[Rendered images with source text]
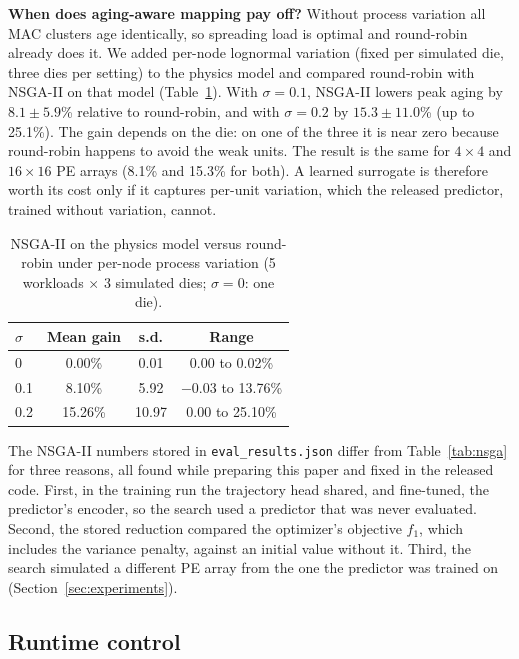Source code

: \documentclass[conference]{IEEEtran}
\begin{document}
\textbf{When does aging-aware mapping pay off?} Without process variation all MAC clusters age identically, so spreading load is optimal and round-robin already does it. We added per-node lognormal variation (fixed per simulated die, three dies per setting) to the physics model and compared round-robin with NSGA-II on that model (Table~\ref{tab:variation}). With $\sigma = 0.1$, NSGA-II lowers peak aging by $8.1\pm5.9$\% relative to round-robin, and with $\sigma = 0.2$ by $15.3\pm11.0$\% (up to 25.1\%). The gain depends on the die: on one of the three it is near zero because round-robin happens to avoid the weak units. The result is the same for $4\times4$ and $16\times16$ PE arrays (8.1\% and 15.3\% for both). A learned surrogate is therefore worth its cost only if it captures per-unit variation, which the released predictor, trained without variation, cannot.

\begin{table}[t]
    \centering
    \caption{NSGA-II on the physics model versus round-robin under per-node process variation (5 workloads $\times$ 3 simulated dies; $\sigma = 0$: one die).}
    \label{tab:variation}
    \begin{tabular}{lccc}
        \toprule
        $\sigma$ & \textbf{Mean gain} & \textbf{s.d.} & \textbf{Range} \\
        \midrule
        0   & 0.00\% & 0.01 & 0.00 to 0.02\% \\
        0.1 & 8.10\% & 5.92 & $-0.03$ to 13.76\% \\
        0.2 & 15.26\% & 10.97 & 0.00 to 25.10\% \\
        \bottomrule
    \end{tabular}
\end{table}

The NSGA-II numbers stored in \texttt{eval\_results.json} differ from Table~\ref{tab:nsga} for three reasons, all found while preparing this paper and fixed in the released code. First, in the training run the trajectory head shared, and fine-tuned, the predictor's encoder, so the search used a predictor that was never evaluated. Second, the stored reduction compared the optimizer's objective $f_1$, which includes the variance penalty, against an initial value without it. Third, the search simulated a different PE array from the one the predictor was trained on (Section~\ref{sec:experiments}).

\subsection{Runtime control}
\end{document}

- _What you need to do_
Omit every picture, then write out the entries above exactly.

- _Exercise output_
Source code

: \documentclass[conference]{IEEEtran}
\begin{document}
\textbf{When does aging-aware mapping pay off?} Without process variation all MAC clusters age identically, so spreading load is optimal and round-robin already does it. We added per-node lognormal variation (fixed per simulated die, three dies per setting) to the physics model and compared round-robin with NSGA-II on that model (Table~\ref{tab:variation}). With $\sigma = 0.1$, NSGA-II lowers peak aging by $8.1\pm5.9$\% relative to round-robin, and with $\sigma = 0.2$ by $15.3\pm11.0$\% (up to 25.1\%). The gain depends on the die: on one of the three it is near zero because round-robin happens to avoid the weak units. The result is the same for $4\times4$ and $16\times16$ PE arrays (8.1\% and 15.3\% for both). A learned surrogate is therefore worth its cost only if it captures per-unit variation, which the released predictor, trained without variation, cannot.

\begin{table}[t]
    \centering
    \caption{NSGA-II on the physics model versus round-robin under per-node process variation (5 workloads $\times$ 3 simulated dies; $\sigma = 0$: one die).}
    \label{tab:variation}
    \begin{tabular}{lccc}
        \toprule
        $\sigma$ & \textbf{Mean gain} & \textbf{s.d.} & \textbf{Range} \\
        \midrule
        0   & 0.00\% & 0.01 & 0.00 to 0.02\% \\
        0.1 & 8.10\% & 5.92 & $-0.03$ to 13.76\% \\
        0.2 & 15.26\% & 10.97 & 0.00 to 25.10\% \\
        \bottomrule
    \end{tabular}
\end{table}

The NSGA-II numbers stored in \texttt{eval\_results.json} differ from Table~\ref{tab:nsga} for three reasons, all found while preparing this paper and fixed in the released code. First, in the training run the trajectory head shared, and fine-tuned, the predictor's encoder, so the search used a predictor that was never evaluated. Second, the stored reduction compared the optimizer's objective $f_1$, which includes the variance penalty, against an initial value without it. Third, the search simulated a different PE array from the one the predictor was trained on (Section~\ref{sec:experiments}).

\subsection{Runtime control}
\end{document}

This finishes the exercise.